O Administrador proibiu a dança. E que é tambor sem dança, se ela nasceu com o tambor? Pergunta, e bem, nhô João. Só  mesmo um tipo veio lá de longe podia ter tamanha salienteza. Só mesmo um estranho. O que é tambor sem coladeira?

 

Na véspera, quem dormia? O sol a romper, e os tambores de todo o lado, como se fosse bicho endiabrado, o povo numa impaciência desabalada. Tambores de Salamanza, de Pé de Verde, de Monte, de Lazareto. De todo o lado. Havia mesmo tocador de tambor que era um demónio. Por exemplo, nhô Amazo. Um homem que pedia comida porque não tinha trabalho mas quando lhe davam trabalho dizia que não tinha tempo nem modo. Pois quando nhô Amazo se agarrava ao tambor ou se debruçava sobre ele tocando hora e hora, aquele  mundão de gente quem o segurava? Ali na Ribeira Julião mandava ele. Vocês sabem, tambor bem tocado, bem batido mete-se no corpo da gente e arranca a gente da engoneação.

 

Dês, noutros tempos Ribeira Julião era um mar de gente, comendo bebendo gritando pulando dançando. Tam tam, tam tam, eh còlá còlá na Sonjom!, bacia de uma na bacia de outra, tchope!, tchope!, para cá, para lá, eh còlá, aqui, ali, oh nha mãe! oh nha pae!, tam tam, tam tam, oh sabe! còlá còlá còlá na Sonjom!, tchope!, tchope, ih!, ih!, oh nha Bia! oh nha Armanda!. còlá!, tambor de nhô Amazo, tamborinho endiabrado, tamborinho desaforado, retumbando numa tocata una num clamor ensombrado, igualzinho a uma caixa de guerra criando o desassossego a loucura a alucinação, oh sabe!

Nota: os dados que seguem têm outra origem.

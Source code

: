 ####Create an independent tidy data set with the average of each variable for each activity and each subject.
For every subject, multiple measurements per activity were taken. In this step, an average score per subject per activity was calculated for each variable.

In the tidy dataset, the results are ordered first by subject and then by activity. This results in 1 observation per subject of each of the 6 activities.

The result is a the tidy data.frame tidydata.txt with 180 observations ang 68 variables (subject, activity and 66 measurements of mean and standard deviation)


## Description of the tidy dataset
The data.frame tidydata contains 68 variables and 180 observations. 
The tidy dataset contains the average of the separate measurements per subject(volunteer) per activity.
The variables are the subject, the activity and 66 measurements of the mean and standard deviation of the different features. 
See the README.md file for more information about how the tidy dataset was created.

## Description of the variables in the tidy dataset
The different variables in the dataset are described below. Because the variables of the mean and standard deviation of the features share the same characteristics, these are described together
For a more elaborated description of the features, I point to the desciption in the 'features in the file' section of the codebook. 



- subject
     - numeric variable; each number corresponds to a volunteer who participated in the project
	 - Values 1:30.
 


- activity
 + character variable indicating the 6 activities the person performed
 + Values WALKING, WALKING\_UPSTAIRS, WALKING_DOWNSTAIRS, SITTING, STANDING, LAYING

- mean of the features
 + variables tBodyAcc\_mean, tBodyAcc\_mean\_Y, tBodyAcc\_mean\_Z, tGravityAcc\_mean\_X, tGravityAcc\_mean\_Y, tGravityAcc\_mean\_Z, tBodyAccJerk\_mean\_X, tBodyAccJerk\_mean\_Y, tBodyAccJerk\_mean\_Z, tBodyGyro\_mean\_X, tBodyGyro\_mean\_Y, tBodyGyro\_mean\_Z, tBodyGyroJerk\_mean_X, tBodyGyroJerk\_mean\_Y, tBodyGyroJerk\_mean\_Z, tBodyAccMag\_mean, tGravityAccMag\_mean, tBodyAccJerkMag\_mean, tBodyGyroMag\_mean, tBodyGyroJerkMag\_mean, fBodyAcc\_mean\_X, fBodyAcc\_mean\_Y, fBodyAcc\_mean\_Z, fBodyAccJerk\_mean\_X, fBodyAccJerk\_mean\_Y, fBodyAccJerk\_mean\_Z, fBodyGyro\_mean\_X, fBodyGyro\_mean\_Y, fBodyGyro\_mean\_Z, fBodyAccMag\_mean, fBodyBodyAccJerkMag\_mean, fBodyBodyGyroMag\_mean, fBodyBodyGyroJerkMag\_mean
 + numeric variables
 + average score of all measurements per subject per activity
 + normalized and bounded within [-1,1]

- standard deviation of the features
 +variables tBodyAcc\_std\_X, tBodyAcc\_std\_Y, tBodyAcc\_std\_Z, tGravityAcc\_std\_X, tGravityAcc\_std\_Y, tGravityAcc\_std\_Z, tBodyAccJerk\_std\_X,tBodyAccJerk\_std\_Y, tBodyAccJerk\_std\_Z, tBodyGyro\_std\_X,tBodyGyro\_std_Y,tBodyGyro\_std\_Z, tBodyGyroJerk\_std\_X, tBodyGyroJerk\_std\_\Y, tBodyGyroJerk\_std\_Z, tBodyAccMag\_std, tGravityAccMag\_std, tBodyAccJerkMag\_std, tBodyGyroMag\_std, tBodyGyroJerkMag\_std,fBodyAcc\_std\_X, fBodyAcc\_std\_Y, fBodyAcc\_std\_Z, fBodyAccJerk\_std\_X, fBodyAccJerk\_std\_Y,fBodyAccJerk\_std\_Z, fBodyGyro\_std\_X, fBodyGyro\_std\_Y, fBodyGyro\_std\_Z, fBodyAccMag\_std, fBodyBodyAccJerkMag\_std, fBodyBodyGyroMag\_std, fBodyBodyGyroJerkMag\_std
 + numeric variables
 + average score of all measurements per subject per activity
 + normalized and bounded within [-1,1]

Dia de São João, oh dia grande desta nossa terra sabe!

 

Tudo isto já lá vai. Esse Administrador que manda na ilha proibiu a coladeira. E o povo nesse dia bebe grogue come cachupa peixe frito empastado de poeira mordiscado das moscas chalaceia fornica tonto azougado embriga-se briga não trabalha dança a morna ouve tambor mas não pode dançar a coladeira. Dia de São João vem aí – que adianta?

 

O Administrador matou o povo. O povo gosta de coladeira como se fosse comida bebida coisa sagrada da vida. O povo gosta e sente a falta. O povo agora vai sentindo  falta de muita coisa que lhe vão tirando, sim senhor."